The Chief Research Officer of Investdata Consulting Limited, Ambrose Omordion said if the Federal Government fails to make Forex available to foreign investors to repatriate their dividend, it would not only push local investors away from multinationals operating in Nigeria, it would also increase the quantum of unclaimed dividend in the capital market.
“If they find it difficult at the Forex market, they may decide to buy more shares with the money and if this happens, Nigerian investors will be short-changed while foreign investors will eventually take over the companies.
Omordion exercised fear about the unhealthiness of the situation for the market and urged that local investors must be encouraged to participate actively in multinational firms to create more wealth for the country.
The fear is might be valid as a research by The Guardian revealed that foreign investors constitute a large proportion of unclaimed dividends in multinational firms listed on the Nigerian Stock Exchange (NSE) such as Nestle, Unilever, and Nigerian Breweries, among others.
It was further reported that shareholding structure of Nestle Plc, the biggest multinational company on the NSE showed that Nestle S.A Switzerland controls 66.50 per cent, while Stanbic IBTC Nominees hold 6.28 percent. Free float (Others) constitute 27 per cent. For Unilever Plc, Unilever Overseas have 75.96 per cent stake Stanbic IBTC Nominees control 5.01 per cent, while 19.03 per cent is free float.
“The Securities and Exchange Commission (SEC) and NSE have been working hard to reduce the quantum of unclaimed dividend so that people will have access to their return on investment.
“Government should find a way to make sure that these people have access to Forex, even if they want to invest, it should be a fresh investment.
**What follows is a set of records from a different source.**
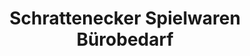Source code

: ---
title: "Schrattenecker Spielwaren Bürobedarf"
url: /andorf/schrattenecker-spielwaren-buerobedarf/
shop: Spielzeug
---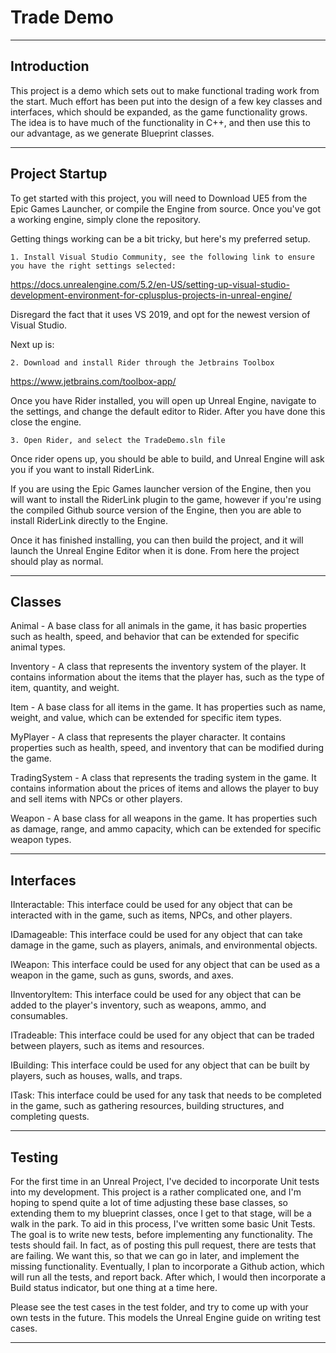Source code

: # Trade Demo

---

## Introduction

This project is a demo which sets out to make functional trading work from the start. Much effort has been put into the 
design of a few key classes and interfaces, which should be expanded, as the game functionality grows. The idea is to 
have much of the functionality in C++, and then use this to our advantage, as we generate Blueprint classes.

---

## Project Startup

To get started with this project, you will need to Download UE5 from the Epic Games Launcher, or compile the Engine from
source. Once you've got a working engine, simply clone the repository.

Getting things working can be a bit tricky, but here's my preferred setup.

    1. Install Visual Studio Community, see the following link to ensure you have the right settings selected:

https://docs.unrealengine.com/5.2/en-US/setting-up-visual-studio-development-environment-for-cplusplus-projects-in-unreal-engine/

Disregard the fact that it uses VS 2019, and opt for the newest version of Visual Studio.

Next up is: 

    2. Download and install Rider through the Jetbrains Toolbox

https://www.jetbrains.com/toolbox-app/

Once you have Rider installed, you will open up Unreal Engine, navigate to the settings, and change the default editor 
to Rider. After you have done this close the engine.

    3. Open Rider, and select the TradeDemo.sln file 

Once rider opens up, you should be able to build, and Unreal Engine will ask you if you want to install RiderLink.

If you are using the Epic Games launcher version of the Engine, then you will want to install the RiderLink plugin to 
the game, however if you're using the compiled Github source version of the Engine, then you are able to install 
RiderLink directly to the Engine. 

Once it has finished installing, you can then build the project, and it will launch the Unreal Engine Editor when it is 
done. From here the project should play as normal.

---

## Classes

Animal - A base class for all animals in the game, it has basic properties such as health, speed, and behavior that 
can be extended for specific animal types.

Inventory - A class that represents the inventory system of the player. It contains information about the items that the 
player has, such as the type of item, quantity, and weight.

Item - A base class for all items in the game. It has properties such as name, weight, and value, which can be extended 
for specific item types.

MyPlayer - A class that represents the player character. It contains properties such as health, speed, and inventory 
that can be modified during the game.

TradingSystem - A class that represents the trading system in the game. It contains information about the prices of 
items and allows the player to buy and sell items with NPCs or other players.

Weapon - A base class for all weapons in the game. It has properties such as damage, range, and ammo capacity, which can 
be extended for specific weapon types.

---

## Interfaces 

IInteractable: This interface could be used for any object that can be interacted with in the game, such as items, NPCs, 
and other players.

IDamageable: This interface could be used for any object that can take damage in the game, such as players, animals, and 
environmental objects.

IWeapon: This interface could be used for any object that can be used as a weapon in the game, such as guns, swords, and 
axes.

IInventoryItem: This interface could be used for any object that can be added to the player's inventory, such as
weapons, ammo, and consumables.

ITradeable: This interface could be used for any object that can be traded between players, such as items and resources.

IBuilding: This interface could be used for any object that can be built by players, such as houses, walls, and traps.

ITask: This interface could be used for any task that needs to be completed in the game, such as gathering resources, 
building structures, and completing quests.

---

## Testing 

For the first time in an Unreal Project, I've decided to incorporate Unit tests into my development. This project is a 
rather complicated one, and I'm hoping to spend quite a lot of time adjusting these base classes, so extending them to 
my blueprint classes, once I get to that stage, will be a walk in the park. To aid in this process, I've written some
basic Unit Tests. The goal is to write new tests, before implementing any functionality. The tests should fail. In fact, 
as of posting this pull request, there are tests that are failing. We want this, so that we can go in later, and 
implement the missing functionality. Eventually, I plan to incorporate a Github action, which will run all the tests, 
and report back. After which, I would then incorporate a Build status indicator, but one thing at a time here.

Please see the test cases in the test folder, and try to come up with your own tests in the future. This models the 
Unreal Engine guide on writing test cases.

---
Before now, they find it easy to repatriate their money and that is why they can invest more because they know that they are getting good returns from Nigerian companies” Omordion said.
Sunny Nwosu, the founder of the Independent Shareholders Association of Nigeria (ISAN), said local investors are ready to sell off their shares to foreign investors at any additional value on the share price.
“If they add N10 or N20 to the value of shares, Nigerians will sell because there is much hunger in the land, most of these retail shareholders have no money to meet needs of their families.